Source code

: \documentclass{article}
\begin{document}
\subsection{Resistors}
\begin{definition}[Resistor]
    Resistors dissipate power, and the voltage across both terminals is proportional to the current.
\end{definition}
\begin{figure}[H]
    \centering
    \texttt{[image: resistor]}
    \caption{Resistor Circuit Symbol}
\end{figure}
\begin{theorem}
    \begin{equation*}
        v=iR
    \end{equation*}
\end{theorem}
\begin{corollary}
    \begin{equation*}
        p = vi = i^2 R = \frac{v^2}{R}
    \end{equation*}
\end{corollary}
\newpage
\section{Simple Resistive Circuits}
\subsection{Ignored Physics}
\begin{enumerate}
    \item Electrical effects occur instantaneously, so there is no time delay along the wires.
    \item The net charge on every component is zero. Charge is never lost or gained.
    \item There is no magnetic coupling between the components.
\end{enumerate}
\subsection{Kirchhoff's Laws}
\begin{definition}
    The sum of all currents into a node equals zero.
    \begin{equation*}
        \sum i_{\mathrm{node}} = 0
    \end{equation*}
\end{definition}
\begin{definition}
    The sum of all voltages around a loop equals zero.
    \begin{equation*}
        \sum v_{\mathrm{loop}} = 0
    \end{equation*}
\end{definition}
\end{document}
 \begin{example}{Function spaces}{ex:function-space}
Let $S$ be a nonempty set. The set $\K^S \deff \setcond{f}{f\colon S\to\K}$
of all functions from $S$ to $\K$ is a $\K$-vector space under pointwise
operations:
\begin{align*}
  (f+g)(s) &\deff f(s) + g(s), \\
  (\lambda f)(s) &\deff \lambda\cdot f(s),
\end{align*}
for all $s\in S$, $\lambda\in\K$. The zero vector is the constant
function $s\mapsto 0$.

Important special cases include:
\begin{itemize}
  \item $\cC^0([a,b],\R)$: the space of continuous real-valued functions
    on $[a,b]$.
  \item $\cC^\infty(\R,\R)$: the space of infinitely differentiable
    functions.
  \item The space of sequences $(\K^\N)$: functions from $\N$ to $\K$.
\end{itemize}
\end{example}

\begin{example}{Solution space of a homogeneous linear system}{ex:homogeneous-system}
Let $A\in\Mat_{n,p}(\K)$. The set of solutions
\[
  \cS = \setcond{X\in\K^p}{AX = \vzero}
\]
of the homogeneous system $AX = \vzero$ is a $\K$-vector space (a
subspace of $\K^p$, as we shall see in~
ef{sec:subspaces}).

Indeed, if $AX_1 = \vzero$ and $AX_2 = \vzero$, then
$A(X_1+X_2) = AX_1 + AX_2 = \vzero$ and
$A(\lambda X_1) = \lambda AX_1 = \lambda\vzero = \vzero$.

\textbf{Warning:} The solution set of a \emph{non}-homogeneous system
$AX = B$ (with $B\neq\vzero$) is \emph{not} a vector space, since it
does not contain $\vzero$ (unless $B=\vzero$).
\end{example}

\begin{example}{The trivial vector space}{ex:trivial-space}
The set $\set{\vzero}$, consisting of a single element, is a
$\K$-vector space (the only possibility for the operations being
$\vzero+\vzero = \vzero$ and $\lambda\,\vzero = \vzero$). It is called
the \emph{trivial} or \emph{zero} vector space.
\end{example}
***
▶ [EXERCISE INSTRUCTIONS]:
Nothing should be left out: repeat all of the data exactly.

▶ [ANSWER SPACE]:
Source code

: \documentclass{article}
\begin{document}
\subsection{Resistors}
\begin{definition}[Resistor]
    Resistors dissipate power, and the voltage across both terminals is proportional to the current.
\end{definition}
\begin{figure}[H]
    \centering
    \texttt{[image: resistor]}
    \caption{Resistor Circuit Symbol}
\end{figure}
\begin{theorem}
    \begin{equation*}
        v=iR
    \end{equation*}
\end{theorem}
\begin{corollary}
    \begin{equation*}
        p = vi = i^2 R = \frac{v^2}{R}
    \end{equation*}
\end{corollary}
\newpage
\section{Simple Resistive Circuits}
\subsection{Ignored Physics}
\begin{enumerate}
    \item Electrical effects occur instantaneously, so there is no time delay along the wires.
    \item The net charge on every component is zero. Charge is never lost or gained.
    \item There is no magnetic coupling between the components.
\end{enumerate}
\subsection{Kirchhoff's Laws}
\begin{definition}
    The sum of all currents into a node equals zero.
    \begin{equation*}
        \sum i_{\mathrm{node}} = 0
    \end{equation*}
\end{definition}
\begin{definition}
    The sum of all voltages around a loop equals zero.
    \begin{equation*}
        \sum v_{\mathrm{loop}} = 0
    \end{equation*}
\end{definition}
\end{document}
 \begin{example}{Function spaces}{ex:function-space}
Let $S$ be a nonempty set. The set $\K^S \deff \setcond{f}{f\colon S\to\K}$
of all functions from $S$ to $\K$ is a $\K$-vector space under pointwise
operations:
\begin{align*}
  (f+g)(s) &\deff f(s) + g(s), \\
  (\lambda f)(s) &\deff \lambda\cdot f(s),
\end{align*}
for all $s\in S$, $\lambda\in\K$. The zero vector is the constant
function $s\mapsto 0$.

Important special cases include:
\begin{itemize}
  \item $\cC^0([a,b],\R)$: the space of continuous real-valued functions
    on $[a,b]$.
  \item $\cC^\infty(\R,\R)$: the space of infinitely differentiable
    functions.
  \item The space of sequences $(\K^\N)$: functions from $\N$ to $\K$.
\end{itemize}
\end{example}

\begin{example}{Solution space of a homogeneous linear system}{ex:homogeneous-system}
Let $A\in\Mat_{n,p}(\K)$. The set of solutions
\[
  \cS = \setcond{X\in\K^p}{AX = \vzero}
\]
of the homogeneous system $AX = \vzero$ is a $\K$-vector space (a
subspace of $\K^p$, as we shall see in~
ef{sec:subspaces}).

Indeed, if $AX_1 = \vzero$ and $AX_2 = \vzero$, then
$A(X_1+X_2) = AX_1 + AX_2 = \vzero$ and
$A(\lambda X_1) = \lambda AX_1 = \lambda\vzero = \vzero$.

\textbf{Warning:} The solution set of a \emph{non}-homogeneous system
$AX = B$ (with $B\neq\vzero$) is \emph{not} a vector space, since it
does not contain $\vzero$ (unless $B=\vzero$).
\end{example}

\begin{example}{The trivial vector space}{ex:trivial-space}
The set $\set{\vzero}$, consisting of a single element, is a
$\K$-vector space (the only possibility for the operations being
$\vzero+\vzero = \vzero$ and $\lambda\,\vzero = \vzero$). It is called
the \emph{trivial} or \emph{zero} vector space.
\end{example}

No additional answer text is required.